* DESCRIPTION OF THE TASK *
Below are records; how many of their lines contain "href"? Reply with the number and no other words.

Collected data
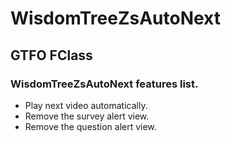 # WisdomTreeZsAutoNext
## GTFO FClass
### WisdomTreeZsAutoNext features list.

* Play next video automatically.
* Remove the survey alert view.
* Remove the question alert view.

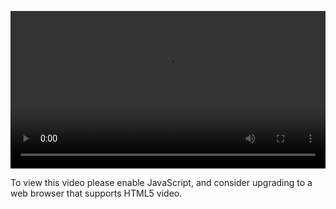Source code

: <video controls="" style="width: 100%; display: block;"><source src="http://o86bpj665.bkt.clouddn.com/react-express-api/2-mongodb.mp4" type="video/mp4"><p>To view this video please enable JavaScript, and consider upgrading to a web browser that supports HTML5 video.</p></video>
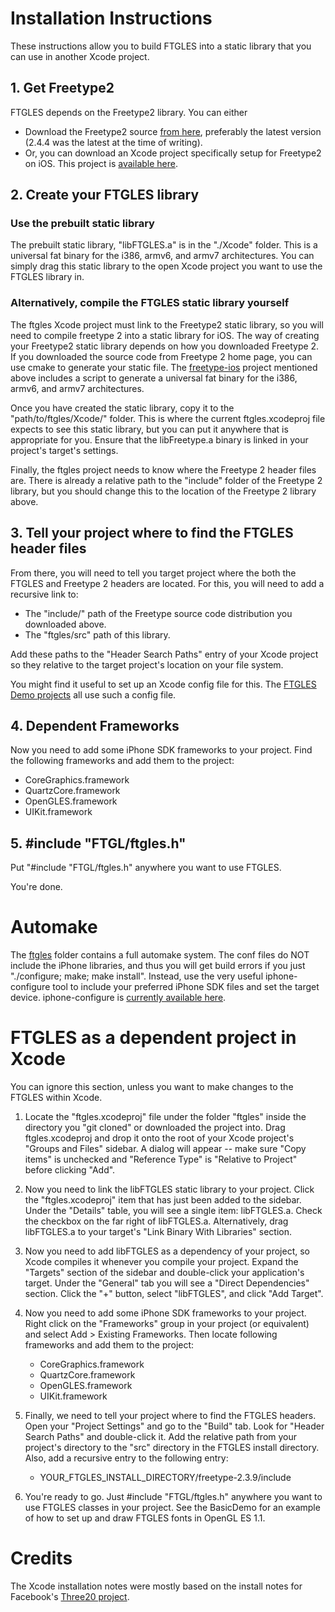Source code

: # Installation Instructions

These instructions allow you to build FTGLES into a static library that you can use in another Xcode project.

## 1. Get Freetype2

FTGLES depends on the Freetype2 library.  You can either
  * Download the Freetype2 source [from here](http://www.freetype.org/download.html), preferably the latest version (2.4.4 was the latest at the time of writing).
  * Or, you can download an Xcode project specifically setup for Freetype2 on iOS.  This project is [available here](https://github.com/cdave1/freetype2-ios).


## 2. Create your FTGLES library

### Use the prebuilt static library

The prebuilt static library, "libFTGLES.a" is in the "./Xcode" folder.  This is a universal fat binary for the i386, armv6, and armv7 architectures.  You can simply drag this static library to the open Xcode project you want to use the FTGLES library in.

### Alternatively, compile the FTGLES static library yourself

The ftgles Xcode project must link to the Freetype2 static library, so you will need to compile freetype 2 into a static library for iOS.  The way of creating your Freetype2 static library depends on how you downloaded Freetype 2.  If you downloaded the source code from Freetype 2 home page, you can use cmake to generate your static file.  The [freetype-ios](https://github.com/cdave1/freetype2-ios) project mentioned above includes a script to generate a universal fat binary for the i386, armv6, and armv7 architectures.

Once you have created the static library, copy it to the "path/to/ftgles/Xcode/" folder.  This is where the current ftgles.xcodeproj file expects to see this static library, but you can put it anywhere that is appropriate for you.  Ensure that the libFreetype.a binary is linked in your project's target's settings.

Finally, the ftgles project needs to know where the Freetype 2 header files are.  There is already a relative path to the "include" folder of the Freetype 2 library, but you should change this to the location of the Freetype 2 library above.


## 3. Tell your project where to find the FTGLES header files

From there, you will need to tell you target project where the both the FTGLES and Freetype 2 headers are located.  For this, you will need to add a recursive link to:
  * The "include/" path of the Freetype source code distribution you downloaded above.
  * The "ftgles/src" path of this library.

Add these paths to the "Header Search Paths" entry of your Xcode project so they relative to the target project's location on your file system.

You might find it useful to set up an Xcode config file for this.  The [FTGLES Demo projects](https://github.com/cdave1/ftgles/tree/master/Demos) all use such a config file.


## 4. Dependent Frameworks

Now you need to add some iPhone SDK frameworks to your project.  Find the following frameworks and add them to the project:
   - CoreGraphics.framework
   - QuartzCore.framework
   - OpenGLES.framework
   - UIKit.framework


## 5. #include "FTGL/ftgles.h"

Put "#include "FTGL/ftgles.h" anywhere you want to use FTGLES.  

You're done.


# Automake

The [ftgles](http://github.com/cdave1/ftgles/tree/master/ftgles/) folder contains a full automake system.  The conf files do NOT include the iPhone libraries, and thus you will get build errors if you just "./configure; make; make install".  Instead, use the very useful iphone-configure tool to include your preferred iPhone SDK files and set the target device.  iphone-configure is [currently available here](http://github.com/jlongster/configure-iphone).


# FTGLES as a dependent project in Xcode

You can ignore this section, unless you want to make changes to the FTGLES within Xcode.

1. Locate the "ftgles.xcodeproj" file under the folder "ftgles" inside the directory you "git cloned" or downloaded the project into.  Drag ftgles.xcodeproj and drop it onto the root of your Xcode project's "Groups and Files"  sidebar.  A dialog will appear -- make sure "Copy items" is unchecked and "Reference Type" is "Relative to Project" before clicking "Add".

2. Now you need to link the libFTGLES static library to your project.  Click the "ftgles.xcodeproj" item that has just been added to the sidebar.  Under the "Details" table, you will see a single item: libFTGLES.a.  Check the checkbox on the far right of libFTGLES.a. Alternatively, drag libFTGLES.a to your target's "Link Binary With Libraries" section.

3. Now you need to add libFTGLES as a dependency of your project, so Xcode compiles it whenever you compile your project.  Expand the "Targets" section of the sidebar and double-click your application's target.  Under the "General" tab you will see a "Direct Dependencies" section. Click the "+" button, select "libFTGLES", and click "Add Target".

4. Now you need to add some iPhone SDK frameworks to your project.  Right click on the "Frameworks" group in your project (or equivalent) and select Add > Existing Frameworks.  Then locate following frameworks and add them to the project:
   - CoreGraphics.framework
   - QuartzCore.framework
   - OpenGLES.framework
   - UIKit.framework

5. Finally, we need to tell your project where to find the FTGLES headers.  Open your "Project Settings" and go to the "Build" tab. Look for "Header Search Paths" and double-click it.  Add the relative path from your project's directory to the "src" directory in the FTGLES install directory. Also, add a recursive entry to the following entry:
   - YOUR_FTGLES_INSTALL_DIRECTORY/freetype-2.3.9/include

6. You're ready to go.  Just #include "FTGL/ftgles.h" anywhere you want to use FTGLES classes in your project.  See the BasicDemo for an example of how to set up and draw FTGLES fonts in OpenGL ES 1.1.



# Credits

The Xcode installation notes were mostly based on the install notes for Facebook's [Three20 project](http://github.com/facebook/three20).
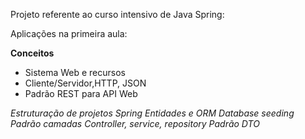 Projeto referente ao curso intensivo de Java Spring:

Aplicações na primeira aula:

**Conceitos**
- Sistema Web e recursos
- Cliente/Servidor,HTTP, JSON
- Padrão REST para API Web

*Estruturação de projetos Spring*
*Entidades e ORM*
*Database seeding*
*Padrão camadas*
*Controller, service, repository*
*Padrão DTO*
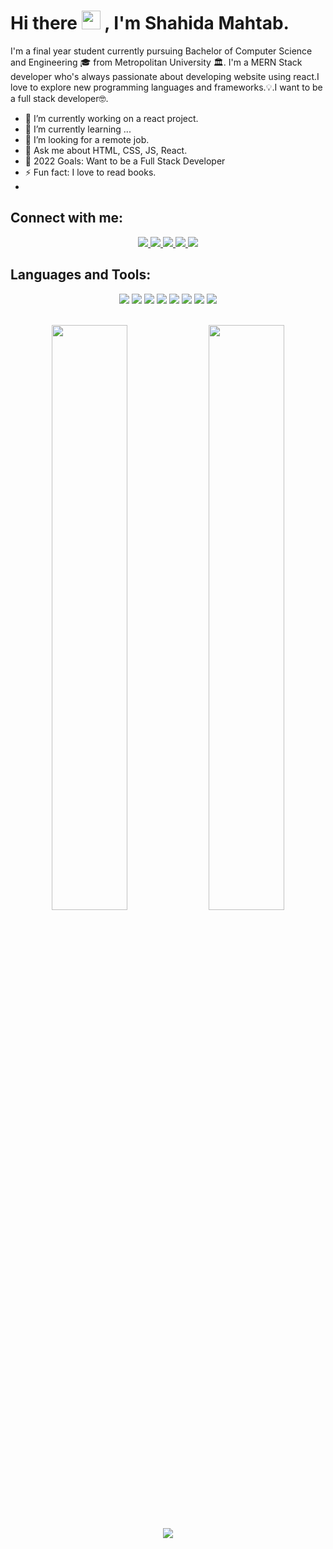 # Hi there  <img src="https://raw.githubusercontent.com/MartinHeinz/MartinHeinz/master/wave.gif" width="30px"> , I'm Shahida Mahtab. 


I'm a final year student currently pursuing Bachelor of Computer Science and Engineering 🎓 from Metropolitan University 🏛. I'm a MERN Stack developer who's always passionate about developing website using react.I love to explore new programming languages and frameworks.💡.I want to be a full stack developer🤓.


  - 🔭 I’m currently working on a react project.
  - 🌱 I’m currently learning ...
  - 🤔 I’m looking for a remote job.
  - 💬 Ask me about HTML, CSS, JS, React.
  - 🥅 2022 Goals: Want to be a Full Stack Developer
  - ⚡ Fun fact: I love to read books.
  - 
## Connect with me: 

<p align = "center">
  <a href ="/#">
    <img src = "https://img.shields.io/twitter/follow/animesh__bhakat?label=Twitter&logo=twitter&style=for-the-badge"/>
  </a>
  <a href ="https://www.facebook.com/profile.php?id=100011036791575">
    <img src = "https://img.shields.io/badge/Facebook-1877F2?style=for-the-badge&logo=facebook&logoColor=white"/>
  </a>
  <a href ="https://www.instagram.com/marwasalvatore/">
    <img src = "https://img.shields.io/badge/Instagram-e95950?style=for-the-badge&logo=instagram&logoColor=white"/>
  </a>
  <a href ="https://www.linkedin.com/in/shahida-mahtab-a994521b2/">
    <img src = "https://img.shields.io/badge/LinkedIn-0077B5?style=for-the-badge&logo=linkedin&logoColor=white"/>
  </a>
  <a href ="mailto: shahidamahtab2@gmail.com">
    <img src = "https://img.shields.io/badge/Gmail-D14836?style=for-the-badge&logo=gmail&logoColor=white"/>
  </a>
</p>

## Languages and Tools:
<p align="center">
<img src="https://img.shields.io/badge/C-1572B6?style=for-the-badge&logo=C&logoColor=white">

<img src="https://img.shields.io/badge/HTML5-E34F26?style=for-the-badge&logo=html5&logoColor=white">
<img src="https://img.shields.io/badge/CSS3-1572B6?style=for-the-badge&logo=css3&logoColor=white">
<img src="https://img.shields.io/badge/JavaScript-F7DF1E?style=for-the-badge&logo=javascript&logoColor=black">
<img src="https://img.shields.io/badge/React-61dbfb?style=for-the-badge&logo=react&logoColor=white">
<img src="https://img.shields.io/badge/Git-F05032?style=for-the-badge&logo=git&logoColor=white">
<img src="https://img.shields.io/badge/GitHub-000000?style=for-the-badge&logo=github&logoColor=white">
<img src="https://img.shields.io/badge/Vs_Code-0078D4?style=for-the-badge&logo=visual%20studio%20code&logoColor=white">


<br />
<br />    
<p align="center">
<img width="49%" src="https://github-readme-stats.vercel.app/api?username=ShahidaMahtab&show_icons=true&theme=tokyonight&hide_border=true&locale=en&text_color=ff8b1f&title_color=ffbc1f&bg_color=020000" />

 <img width="49%" src="https://github-readme-stats.vercel.app/api/top-langs/?username=ShahidaMahtab&layout=compact&show_icons=true&theme=tokyonight&hide_border=true&text_color=ff8b1f&title_color=ffbc1f&bg_color=020000" />
</p> 

<p align = "center"> 
<img src="https://activity-graph.herokuapp.com/graph?username=shahidaMahtab&theme=tokyonight&hide_border=true&text_color=ff8b1f&title_color=ffbc1f&bg_color=020000&line_height=0">
</p>     


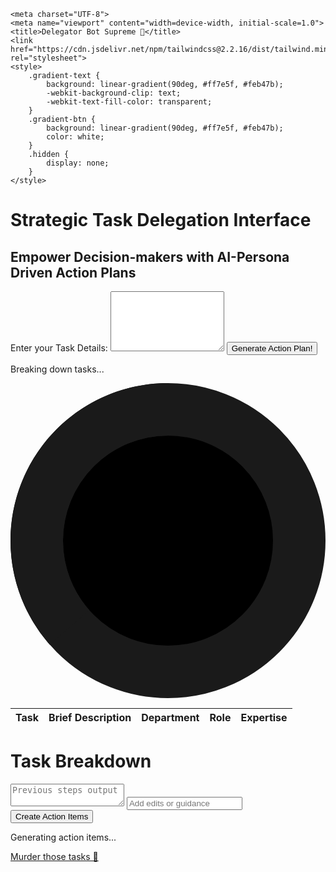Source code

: <!DOCTYPE html><html lang="en"><head>
    <meta charset="UTF-8">
    <meta name="viewport" content="width=device-width, initial-scale=1.0">
    <title>Delegator Bot Supreme 🤖</title>
    <link href="https://cdn.jsdelivr.net/npm/tailwindcss@2.2.16/dist/tailwind.min.css" rel="stylesheet">
    <style>
        .gradient-text {
            background: linear-gradient(90deg, #ff7e5f, #feb47b);
            -webkit-background-clip: text;
            -webkit-text-fill-color: transparent;
        }
        .gradient-btn {
            background: linear-gradient(90deg, #ff7e5f, #feb47b);
            color: white;
        }
        .hidden {
            display: none;
        }
    </style>
</head>
<body class="bg-gray-900 text-white min-h-screen">
    <div class="container mx-auto px-4 py-12">
        <h1 class="text-4xl font-bold mb-4 p-2 gradient-text text-center">Strategic Task Delegation Interface</h1>
        <h2 class="text-xl font-bold mb-4 text-center">Empower Decision-makers with AI-Persona Driven Action Plans</h2>
        <form id="taskForm" class="space-y-4">
            <label for="text" class="block">Enter your Task Details:</label>
            <textarea id="text" name="text" rows="6" class="w-full bg-gray-700 p-2 rounded"></textarea>
            <button type="submit" class="gradient-btn py-1 px-4 rounded">Generate Action Plan!</button>
        </form>
        <div id="loading" class="hidden mt-4">
            <p>Breaking down tasks...</p>
            <svg class="animate-spin h-5 w-5 mx-auto text-white" viewBox="0 0 24 24">
                <circle class="opacity-25" cx="12" cy="12" r="10" stroke="currentColor" stroke-width="4"></circle>
                <path class="opacity-75" fill="currentColor" d="M4 12a8 8 0 018-8V0C5.373 0 0 5.373 0 12h4zm2 5.291A7.962 7.962 0 014 12H0c0 3.042 1.135 5.824 3 7.938l3-2.647z"></path>
            </svg>
        </div>
        <table id="output" class="hidden w-full mt-8">
            <thead>
                <tr>
                    <th class="bg-gray-700 p-2 text-left">Task</th>
                    <th class="bg-gray-700 p-2 text-left">Brief Description</th>
                    <th class="bg-gray-700 p-2 text-left">Department</th>
                    <th class="bg-gray-700 p-2 text-left">Role</th>
                    <th class="bg-gray-700 p-2 text-left">Expertise</th>
                </tr>
            </thead>
            <tbody class="bg-gray-800"></tbody>
        </table>
        <h1 class="text-4xl font-bold mt-12 mb-4 gradient-text text-center">Task Breakdown</h1>
        <form id="task-form" class="space-y-4">
            <textarea id="previous-output" placeholder="Previous steps output" class="w-full p-2 bg-gray-700 text-white rounded-lg h-32 resize-none"></textarea>
            <input type="text" id="edit-entry" placeholder="Add edits or guidance" class="w-full p-2 bg-gray-700 text-white rounded-lg">
            <button type="submit" class="gradient-btn p-2 rounded-lg w-full">Create Action Items</button>
            <div id="loading2" class="hidden">
                <p>Generating action items...</p>
                <div class="loader mx-auto my-4"></div>
            </div>
            <div id="response-container" class="py-8 grid grid-cols-1 gap-4 md:grid-cols-2 lg:grid-cols-3"></div>
        </form>
    </div>
    <footer class="bg-gray-800 text-center py-4">
        <a href="#" class="text-white">Murder those tasks 🔫</a>
    </footer>
    <script src="https://unpkg.com/axios/dist/axios.min.js"></script>
    <script>
        document.addEventListener("DOMContentLoaded", () => {
            localStorage.removeItem('tasks');
            const taskForm = document.getElementById("taskForm");
            const loading1 = document.getElementById("loading");
            const output = document.getElementById("output");
            const outputTableBody = output.querySelector('tbody');
            const previousOutput = document.getElementById('previous-output');
            const taskForm2 = document.getElementById('task-form');
            const loading2 = document.getElementById('loading2');
            const responseContainer = document.getElementById('response-container');

            // Load tasks and subtasks from localStorage if available
            const storedTasks = localStorage.getItem('tasks');
            if (storedTasks) {
                responseContainer.innerHTML = storedTasks;
            }
            taskForm.addEventListener("submit", async (e) => {
                e.preventDefault();
                const text = document.getElementById("text").value;

                if (text) {
                    loading1.classList.remove("hidden");

                    try {
                        const prompt = `Please categorize the following text into tasks:\n${text}\n\nFor each task, please provide the following details in this format:
                        Task 1: Task Title (e.g., "Create Social Media Campaign") | Brief Description (e.g., "Plan and execute a social media campaign") | Department (e.g., "Marketing") | Role (e.g., "Social Media Manager") | Expertise (e.g., "SEO")
                        Task 2: Task Title (e.g., "Design New Logo") | Brief Description (e.g., "Design a new logo for our brand") | Department (e.g., "Design") | Role (e.g., "Graphic Designer") | Expertise (e.g., "Graphic Design")
                        ...and so on.`;
                        const response = await axios.get(`https://a.picoapps.xyz/ask-ai?prompt=${encodeURIComponent(prompt)}`);
                        
                        const tasks = response.data.response.split("\n");
                        outputTableBody.innerHTML = tasks.map(task => {
                            if (task.trim() !== '') {
                                const taskDetails = task.split(": ").slice(1).join(": ").split(" | ");
                                if (taskDetails.length < 5) {
                                    console.error(`Task "${task}" does not have the expected format.`);
                                    return '';
                                }
                                const taskTitle = taskDetails[0].trim();
                                const briefDescription = taskDetails[1].trim();
                                const department = taskDetails[2].trim();
                                const role = taskDetails[3].trim();
                                const expertise = taskDetails[4].trim();
                                return `
                                    <tr>
                                        <td class="p-2">${taskTitle}</td>
                                        <td class="p-2">${briefDescription}</td>
                                        <td class="p-2">${department.replace('Department:', '')}</td>
                                        <td class="p-2">${role.replace('Role:', '')}</td>
                                        <td class="p-2">${expertise.replace('Expertise:', '')}</td>
                                    </tr>
                                `;
                            } else {
                                return '';
                            }
                        }).join("");

                        loading1.classList.add("hidden");
                        output.classList.remove("hidden");
                        previousOutput.value = tasks.join("\n");

                        // Store tasks and subtasks in localStorage
                        localStorage.setItem('tasks', responseContainer.innerHTML);
                    } catch (error) {
                        console.error("An error occurred while processing the tasks:", error);
                        // Display error message to the user
                    }
                }
            });

            taskForm2.addEventListener('submit', async (event) => {
                event.preventDefault();
                const editEntry = document.getElementById('edit-entry').value;

                try {
                    const prompt = `Given the following tasks, please break each one down into detailed action items:\n${previousOutput.value}\n\n${editEntry}`;
                    loading2.classList.remove('hidden');
                    const response = await axios.get(`https://a.picoapps.xyz/ask-ai?prompt=${encodeURIComponent(prompt)}`);
                    loading2.classList.add('hidden');

                    const tasks = response.data.response.split('\n\n');
                    responseContainer.innerHTML = '';
                    tasks.forEach(task => {
                        const [taskTitle, ...subtasks] = task.split('\n');
                        if (taskTitle.trim() !== '') {
                            const taskDropdown = document.createElement('details');
                            taskDropdown.classList.add('bg-gray-700', 'p-4', 'rounded-lg');
                            const summary = document.createElement('summary');
                            summary.innerText = taskTitle;
                            taskDropdown.appendChild(summary);

                            const subtaskList = document.createElement('ul');
                            subtaskList.style.listStyleType = 'disc';
                            subtaskList.style.paddingLeft = '20px';

                            subtasks.forEach(subtask => {
                                if (subtask.trim() !== '') {
                                    const subtaskItem = document.createElement('li');
                                    subtaskItem.innerText = subtask;
                                    subtaskList.appendChild(subtaskItem);
                                }
                            });

                            taskDropdown.appendChild(subtaskList);

                            const copyButton = document.createElement('button');
                            copyButton.innerText = 'Copy to Clipboard';
                            copyButton.classList.add('gradient-btn', 'p-2', 'rounded-lg', 'mt-4', 'w-full', 'mb-2');  // Added 'w-full' and 'mb-2'
                            copyButton.addEventListener('click', () => {
                                const textToCopy = taskDropdown.innerText;
                                navigator.clipboard.writeText(textToCopy).then(() => {
                                    alert('Copied to clipboard!');
                                }).catch((error) => {
                                    console.error('Failed to copy to clipboard:', error);
                                });
                            });
                            taskDropdown.appendChild(copyButton);

                            const completedButton = document.createElement('button');
                            completedButton.innerText = 'Completed';
                            completedButton.classList.add('completed-button', 'bg-green-500', 'hover:bg-green-700', 'py-1', 'px-4', 'rounded', 'mt-2', 'w-full', 'mb-2');  // Added 'w-full' and 'mb-2'
                            completedButton.addEventListener('click', () => {
                                taskDropdown.remove();

                                // Update stored tasks and subtasks in localStorage
                                localStorage.setItem('tasks', responseContainer.innerHTML);
                            });
                            taskDropdown.appendChild(completedButton);

                            responseContainer.appendChild(taskDropdown);
                        }
                    });

                    // Store tasks and subtasks in localStorage
                    localStorage.setItem('tasks', responseContainer.innerHTML);
                } catch (error) {
                    console.error("An error occurred while generating action items:", error);
                    // Display error message to the user
                }
            });

            // Remove completed tasks
            outputTableBody.addEventListener('click', (event) => {
                if (event.target.classList.contains('completed-button')) {
                    const row = event.target.closest('tr');
                    row.remove();

                    // Update stored tasks and subtasks in localStorage
                    localStorage.setItem('tasks', responseContainer.innerHTML);
                }
            });
        });
    </script>


</body></html>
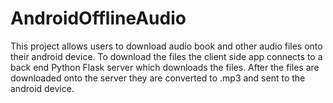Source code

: # AndroidOfflineAudio

This project allows users to download audio book and other audio files onto their android device. To download the files the client side app connects to a back end Python Flask server which downloads the files. After the files are downloaded onto the server they are converted to .mp3 and sent to the android device.

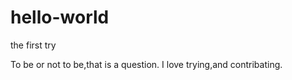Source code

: # hello-world
the first try



To be or not to be,that is a question.
I love trying,and contribating.
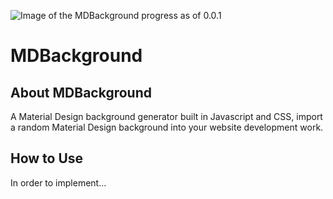 ![Image of the MDBackground progress as of 0.0.1](http://i.imgur.com/gk3ZmBR.png)
# MDBackground
## About MDBackground
A Material Design background generator built in Javascript and CSS, import a random Material Design background into your website development work.
## How to Use
In order to implement...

* ANSWER SPACE *
7